Input for this task:
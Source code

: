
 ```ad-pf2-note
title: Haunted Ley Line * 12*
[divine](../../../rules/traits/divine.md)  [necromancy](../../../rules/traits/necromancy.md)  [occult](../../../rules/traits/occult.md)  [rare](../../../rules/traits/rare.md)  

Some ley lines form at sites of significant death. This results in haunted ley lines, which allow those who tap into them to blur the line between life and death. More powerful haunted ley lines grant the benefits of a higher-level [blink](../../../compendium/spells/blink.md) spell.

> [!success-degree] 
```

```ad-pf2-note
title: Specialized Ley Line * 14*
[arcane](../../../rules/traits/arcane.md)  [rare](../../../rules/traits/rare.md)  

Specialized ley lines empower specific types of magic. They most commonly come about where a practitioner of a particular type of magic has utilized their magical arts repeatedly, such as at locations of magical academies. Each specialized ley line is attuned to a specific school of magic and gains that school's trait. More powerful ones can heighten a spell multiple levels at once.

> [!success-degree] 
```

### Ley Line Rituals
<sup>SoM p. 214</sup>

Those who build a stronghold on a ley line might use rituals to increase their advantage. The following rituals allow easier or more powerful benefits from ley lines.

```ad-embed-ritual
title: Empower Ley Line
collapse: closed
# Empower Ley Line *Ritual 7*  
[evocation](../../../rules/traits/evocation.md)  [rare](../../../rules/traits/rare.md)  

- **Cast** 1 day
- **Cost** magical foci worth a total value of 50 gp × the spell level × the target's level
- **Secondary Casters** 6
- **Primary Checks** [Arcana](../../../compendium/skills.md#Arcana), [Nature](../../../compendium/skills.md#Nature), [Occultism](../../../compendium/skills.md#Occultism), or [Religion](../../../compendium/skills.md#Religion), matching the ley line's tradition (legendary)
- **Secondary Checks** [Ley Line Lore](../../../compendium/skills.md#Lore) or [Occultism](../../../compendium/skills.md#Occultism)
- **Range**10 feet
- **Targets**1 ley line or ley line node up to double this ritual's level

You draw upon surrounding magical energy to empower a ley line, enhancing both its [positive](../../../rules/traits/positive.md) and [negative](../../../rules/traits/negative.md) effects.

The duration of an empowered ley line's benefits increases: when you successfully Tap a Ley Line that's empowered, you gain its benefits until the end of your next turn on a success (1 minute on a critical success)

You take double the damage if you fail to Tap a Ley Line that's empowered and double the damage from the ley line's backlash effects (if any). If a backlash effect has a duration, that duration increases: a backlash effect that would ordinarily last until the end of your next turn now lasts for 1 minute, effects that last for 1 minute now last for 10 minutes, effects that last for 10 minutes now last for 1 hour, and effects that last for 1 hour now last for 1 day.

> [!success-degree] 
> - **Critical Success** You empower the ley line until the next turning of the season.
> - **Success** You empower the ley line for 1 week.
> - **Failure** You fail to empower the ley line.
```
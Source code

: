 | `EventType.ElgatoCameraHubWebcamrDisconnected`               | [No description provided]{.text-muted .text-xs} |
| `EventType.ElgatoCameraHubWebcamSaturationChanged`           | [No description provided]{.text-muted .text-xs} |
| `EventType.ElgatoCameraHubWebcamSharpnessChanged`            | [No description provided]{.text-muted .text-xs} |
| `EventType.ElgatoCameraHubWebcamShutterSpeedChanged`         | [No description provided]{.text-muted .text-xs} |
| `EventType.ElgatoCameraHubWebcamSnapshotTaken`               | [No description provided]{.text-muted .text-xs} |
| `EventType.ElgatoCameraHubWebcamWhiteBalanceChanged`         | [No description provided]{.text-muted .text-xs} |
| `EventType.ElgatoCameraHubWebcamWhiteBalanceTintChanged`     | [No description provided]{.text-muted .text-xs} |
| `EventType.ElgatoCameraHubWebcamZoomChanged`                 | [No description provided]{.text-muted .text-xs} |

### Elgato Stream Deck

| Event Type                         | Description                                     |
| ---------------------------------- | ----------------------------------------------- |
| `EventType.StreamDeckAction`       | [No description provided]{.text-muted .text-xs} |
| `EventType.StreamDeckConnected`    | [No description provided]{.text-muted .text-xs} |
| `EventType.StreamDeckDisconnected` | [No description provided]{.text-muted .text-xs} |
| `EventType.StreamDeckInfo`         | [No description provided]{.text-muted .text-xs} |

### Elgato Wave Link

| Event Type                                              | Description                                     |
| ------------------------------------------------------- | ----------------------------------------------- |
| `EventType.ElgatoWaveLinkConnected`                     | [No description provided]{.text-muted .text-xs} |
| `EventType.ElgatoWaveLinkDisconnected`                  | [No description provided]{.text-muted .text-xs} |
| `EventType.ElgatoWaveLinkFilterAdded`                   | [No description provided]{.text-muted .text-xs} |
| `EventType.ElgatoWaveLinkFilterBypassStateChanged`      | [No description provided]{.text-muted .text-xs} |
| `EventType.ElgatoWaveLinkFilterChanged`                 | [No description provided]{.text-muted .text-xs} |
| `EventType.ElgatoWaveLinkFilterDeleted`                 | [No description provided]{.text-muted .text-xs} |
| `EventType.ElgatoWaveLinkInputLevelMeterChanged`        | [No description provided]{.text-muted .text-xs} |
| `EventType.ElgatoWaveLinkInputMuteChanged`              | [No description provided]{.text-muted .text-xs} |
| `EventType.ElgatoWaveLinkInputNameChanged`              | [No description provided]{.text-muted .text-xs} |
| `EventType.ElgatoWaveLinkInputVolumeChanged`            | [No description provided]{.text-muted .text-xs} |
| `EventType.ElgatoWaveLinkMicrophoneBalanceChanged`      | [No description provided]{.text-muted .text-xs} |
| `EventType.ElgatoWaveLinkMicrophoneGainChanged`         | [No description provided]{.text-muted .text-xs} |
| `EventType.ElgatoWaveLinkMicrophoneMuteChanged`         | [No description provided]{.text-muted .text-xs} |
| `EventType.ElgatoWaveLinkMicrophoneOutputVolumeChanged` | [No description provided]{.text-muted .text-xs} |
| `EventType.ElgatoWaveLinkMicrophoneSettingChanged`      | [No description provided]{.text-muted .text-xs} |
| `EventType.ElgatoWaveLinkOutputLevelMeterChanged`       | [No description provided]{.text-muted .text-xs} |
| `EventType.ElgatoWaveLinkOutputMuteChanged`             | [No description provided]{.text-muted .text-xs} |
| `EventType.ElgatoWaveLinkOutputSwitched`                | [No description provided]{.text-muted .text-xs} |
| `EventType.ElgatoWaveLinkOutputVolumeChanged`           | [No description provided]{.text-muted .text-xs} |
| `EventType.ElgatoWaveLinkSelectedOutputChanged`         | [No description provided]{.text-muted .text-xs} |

To do:
Report the number of lines in these entries that hold the word "title". Add nothing else.

Exercise answer:
3